Hmm sorry - that sentence didn't come out quite correctly.

Any spin for the IOMMU longer than 1 second will stall the entire rest
of the system until it is complete, due to the 1 second time calibration
rendezvous, as some of the IOMMU spins are with interrupts disabled.

~Andrew

Re: VT-d spin loops

[Tian, Kevin]

> From: Jan Beulich [mailto:JBeulich@suse.com]
> Sent: Thursday, June 26, 2014 3:30 AM
> 
> All,
> 
> VT-d code currently has a number of cases where completion of certain
> operations is being waited for by way of spinning. The various instances
> can be identified relatively easily by grep-ing for all uses of
> DMAR_OPERATION_TIMEOUT (the majority of instances use that
> variable indirectly through IOMMU_WAIT_OP()), allowing for loops of
> up to 1 second. While in many of the cases this _may_ be acceptable
> (which would need to be proven for each individual case, also taking into
> consideration how many of these spinning loops may be executed in a
> row with no preemption/scheduling in between), the invalidation case
> seems particularly problematic: Using DMAR_OPERATION_TIMEOUT is
> a mistake here in the first place, as the timeout here isn't related to
> response times by the IOMMU engine.

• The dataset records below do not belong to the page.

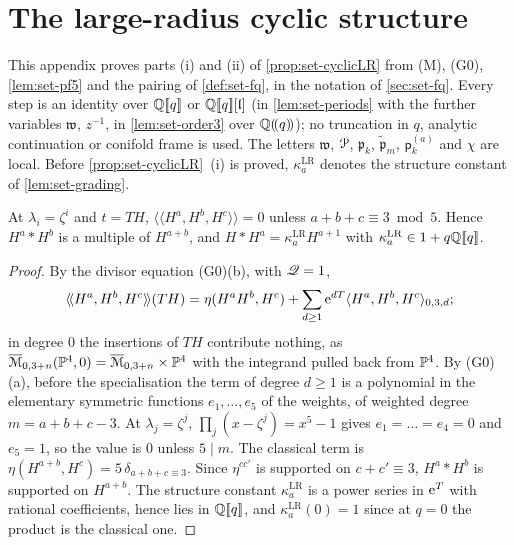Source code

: \section{The large-radius cyclic structure}
\label{sec:set-lrproof}

This appendix proves parts (i) and (ii) of \cref{prop:set-cyclicLR} from (M), (G0), \cref{lem:set-pf5} and the pairing of \cref{def:set-fq}, in the notation of \cref{sec:set-fq}. Every step is an identity over $\mathbb{Q}[\![ q ]\!]$ or $\mathbb{Q}[\![ q ]\!][\mathfrak{l}]$ (in \cref{lem:set-periods} with the further variables $\mathfrak w$, $z^{-1}$, in \cref{lem:set-order3} over $\mathbb{Q}(\!(q)\!)$); no truncation in $q$, analytic continuation or conifold frame is used. The letters $\mathfrak w$, $\mathcal{P}$, $\mathfrak p_k$, $\tilde{\mathfrak p}_m$, $\mathsf p^{(a)}_k$ and $\chi$ are local. Before \cref{prop:set-cyclicLR}~(i) is proved, $\kappa^{\mathrm{LR}}_a$ denotes the structure constant of \cref{lem:set-grading}.

\begin{lem}
\label{lem:set-grading}
At $\lambda_i=\zeta^i$ and $t=TH$, $\langle\!\langle H^a,H^b,H^c\rangle\!\rangle=0$ unless $a+b+c\equiv3\bmod5$. Hence $H^a*H^b$ is a multiple of $H^{a+b}$, and $H*H^a=\kappa^{\mathrm{LR}}_aH^{a+1}$ with $\kappa^{\mathrm{LR}}_a\in1+q\mathbb{Q}[\![ q ]\!]$.
\end{lem}

\begin{proof}
By the divisor equation (G0)(b), with $\mathscr{Q}=1$,
\[
\langle\!\langle H^a,H^b,H^c\rangle\!\rangle(TH)=\eta(H^aH^b,H^c)+\sum_{d\geq1}\mathrm{e}^{dT}\langle H^a,H^b,H^c\rangle_{0,3,d};
\]
in degree $0$ the insertions of $TH$ contribute nothing, as $\overline{\mathcal M}_{0,3+n}(\mathbb{P}^4,0)=\overline{\mathcal M}_{0,3+n}\times\mathbb{P}^4$ with the integrand pulled back from $\mathbb{P}^4$. By (G0)(a), before the specialisation the term of degree $d\geq1$ is a polynomial in the elementary symmetric functions $e_1,\dots,e_5$ of the weights, of weighted degree $m=a+b+c-3$. At $\lambda_j=\zeta^j$, $\prod_j(x-\zeta^j)=x^5-1$ gives $e_1=\dots=e_4=0$ and $e_5=1$, so the value is $0$ unless $5\mid m$. The classical term is $\eta(H^{a+b},H^c)=5\,\delta_{a+b+c\equiv3}$. Since $\eta^{cc'}$ is supported on $c+c'\equiv3$, $H^a*H^b$ is supported on $H^{a+b}$. The structure constant $\kappa^{\mathrm{LR}}_a$ is a power series in $\mathrm{e}^T$ with rational coefficients, hence lies in $\mathbb{Q}[\![ q ]\!]$, and $\kappa^{\mathrm{LR}}_a(0)=1$ since at $q=0$ the product is the classical one.
\end{proof}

Instead - with ATS in use - the
> specification mandates a timeout of 1 _minute_ (with a 50% slack, the
> meaning of which none of us [Andrew and Malcolm brought this issue
> to my attention in private talks on the hackathon] was able to really
> interpret in a sensible way).

yes, that's not a good design. Most waits happen in IOMMU initialization,
where 1s timeout is less a big issue. At runtime cache/tlb flush and root
entry manipulation are definitely not good with long spinning .

> 
> So there are two things that need doing rather sooner than later:
> 
> First and foremost the ATS case needs to be taken into consideration
> when doing invalidations. Obviously we can't spin for a minute, so
> invalidation absolutely needs to be converted to a non-spinning model.
> We realize this isn't going to be trivial, which is why we bring this up
> here rather than coming forward with a patch right away.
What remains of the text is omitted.